BOLLINGER BANDS Bollinger Bands consist of a center line and two price channels (bands) above and below it. The center line is an exponential moving average; the price channels are the standard deviations of the stock being studied. The bands will expand and contract as the price action of an issue becomes volatile (expansion) or becomes bound into a tight trading pattern (contraction). Bollinger Bands is a versatile tool combining moving averages and standard deviations and is one of the most popular technical analysis tools available for traders. There are three components to the Bollinger Band indicator: Moving Average: By default, a 20-period simple moving average is used. Upper Band: The upper band is usually 2 standard deviations (calculated from 20-periods of closing data) above the moving average. Lower Band: The lower band is usually 2 standard deviations below the moving average. When stock prices continually touch the upper Bollinger Band, the prices are thought to be overbought; conversely, when they continually touch the lower band, prices are thought to be oversold, triggering a buy signal.

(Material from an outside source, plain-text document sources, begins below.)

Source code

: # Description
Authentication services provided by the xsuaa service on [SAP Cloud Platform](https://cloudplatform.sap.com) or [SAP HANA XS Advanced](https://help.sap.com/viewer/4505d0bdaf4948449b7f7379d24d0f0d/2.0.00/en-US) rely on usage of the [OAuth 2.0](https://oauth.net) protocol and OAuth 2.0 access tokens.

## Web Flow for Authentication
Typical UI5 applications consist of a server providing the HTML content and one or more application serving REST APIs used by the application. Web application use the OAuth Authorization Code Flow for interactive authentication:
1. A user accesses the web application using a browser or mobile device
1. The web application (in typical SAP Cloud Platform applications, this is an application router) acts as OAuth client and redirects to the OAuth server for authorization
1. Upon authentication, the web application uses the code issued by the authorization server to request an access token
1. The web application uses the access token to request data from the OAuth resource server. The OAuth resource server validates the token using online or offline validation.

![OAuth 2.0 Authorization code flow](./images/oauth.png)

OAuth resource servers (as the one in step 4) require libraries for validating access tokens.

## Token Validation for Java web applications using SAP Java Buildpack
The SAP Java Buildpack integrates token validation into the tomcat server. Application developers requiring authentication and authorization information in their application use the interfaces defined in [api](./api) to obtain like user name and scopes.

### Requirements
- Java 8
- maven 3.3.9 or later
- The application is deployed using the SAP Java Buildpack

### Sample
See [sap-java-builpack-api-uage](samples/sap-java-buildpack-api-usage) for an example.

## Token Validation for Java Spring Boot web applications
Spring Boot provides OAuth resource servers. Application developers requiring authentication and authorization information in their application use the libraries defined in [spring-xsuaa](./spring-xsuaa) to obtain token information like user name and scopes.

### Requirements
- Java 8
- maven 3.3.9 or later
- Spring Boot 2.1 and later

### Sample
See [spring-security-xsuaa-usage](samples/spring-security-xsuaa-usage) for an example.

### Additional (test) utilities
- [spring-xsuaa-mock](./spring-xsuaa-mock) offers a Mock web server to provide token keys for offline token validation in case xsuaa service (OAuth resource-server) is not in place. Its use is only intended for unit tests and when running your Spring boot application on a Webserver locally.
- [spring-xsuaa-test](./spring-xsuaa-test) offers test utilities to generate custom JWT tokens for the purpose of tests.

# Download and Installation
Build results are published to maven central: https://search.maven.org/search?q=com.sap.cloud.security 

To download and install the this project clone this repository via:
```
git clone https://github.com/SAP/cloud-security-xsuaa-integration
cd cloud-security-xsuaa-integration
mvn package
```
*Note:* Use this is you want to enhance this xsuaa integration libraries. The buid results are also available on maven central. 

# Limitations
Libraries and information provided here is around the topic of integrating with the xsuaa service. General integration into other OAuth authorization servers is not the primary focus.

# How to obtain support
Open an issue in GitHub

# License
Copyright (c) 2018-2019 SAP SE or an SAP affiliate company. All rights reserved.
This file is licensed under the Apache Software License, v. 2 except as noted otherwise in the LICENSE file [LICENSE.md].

When using Bollinger Bands, designate the upper and lower bands as price targets. If the price deflects off the lower band and crosses above the 20-day average (the middle line), the upper band comes to represent the upper price target. In a strong uptrend, prices usually fluctuate between the upper band and the 20-day moving average. When that happens, a crossing below the 20-day moving average warns of a trend reversal to the downside

Looking at the chart we see that whenever the stock price goes below the lower band, prices are thought to be oversold, triggering a buy signal. At present stock price is around the middle band which has maintained a neutral signal for the stock.

Chart Pattern Study

Inverted Hammer-14th November 2013: they are found at the bottom of the decline is evidence that bulls are stepping in but still sell is going on. The day after the inverted hammer signal opens higher. Bullish Harami-22nd November 2013: In downward trend large red candle is followed by small green candle resulting in price to go down. Morning Star-13th November 2013: it is bullish reverse pattern followed by a tall red body candle and a second candle with small real body and third green candle that closes well with first sessions real body resulting in reverse pattern.

Pattern Study

The horizontal red line indicates a resistance of Rs700 in the stock. If its break this level again it might show a upward trend. For the past three months stock is trading between the two parallel red line and if its break lower support line it might form a Bear Flag in a downtrend.